> Supplied entries:
########

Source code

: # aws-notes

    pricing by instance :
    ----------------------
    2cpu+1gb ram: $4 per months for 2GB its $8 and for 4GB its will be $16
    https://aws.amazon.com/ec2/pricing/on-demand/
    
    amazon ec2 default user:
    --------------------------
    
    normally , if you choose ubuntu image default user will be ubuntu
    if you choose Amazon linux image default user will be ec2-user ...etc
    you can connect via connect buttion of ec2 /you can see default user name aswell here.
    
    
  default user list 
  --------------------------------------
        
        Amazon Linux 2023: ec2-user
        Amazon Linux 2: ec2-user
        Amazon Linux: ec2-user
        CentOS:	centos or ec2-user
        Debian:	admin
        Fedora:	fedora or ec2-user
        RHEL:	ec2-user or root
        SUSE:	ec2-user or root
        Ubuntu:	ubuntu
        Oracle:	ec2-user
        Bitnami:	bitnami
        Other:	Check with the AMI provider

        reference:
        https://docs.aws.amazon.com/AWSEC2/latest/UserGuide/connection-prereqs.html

########

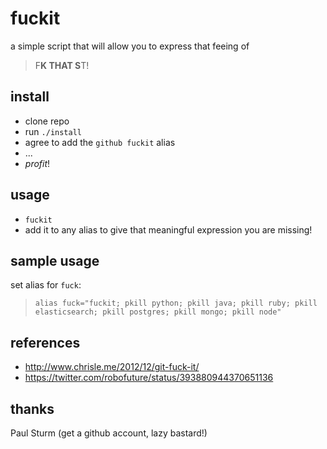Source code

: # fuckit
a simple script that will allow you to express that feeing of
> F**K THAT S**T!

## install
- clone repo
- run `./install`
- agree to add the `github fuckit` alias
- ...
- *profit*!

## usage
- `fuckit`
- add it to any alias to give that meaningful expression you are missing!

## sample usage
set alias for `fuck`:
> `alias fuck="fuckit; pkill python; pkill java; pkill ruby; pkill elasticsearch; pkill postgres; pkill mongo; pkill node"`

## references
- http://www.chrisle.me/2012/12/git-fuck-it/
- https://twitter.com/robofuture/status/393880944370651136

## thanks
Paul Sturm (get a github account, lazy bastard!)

########

> What to produce: When a line in the data holds the word "github", show that line.

> Written response:
- agree to add the `github fuckit` alias
Paul Sturm (get a github account, lazy bastard!)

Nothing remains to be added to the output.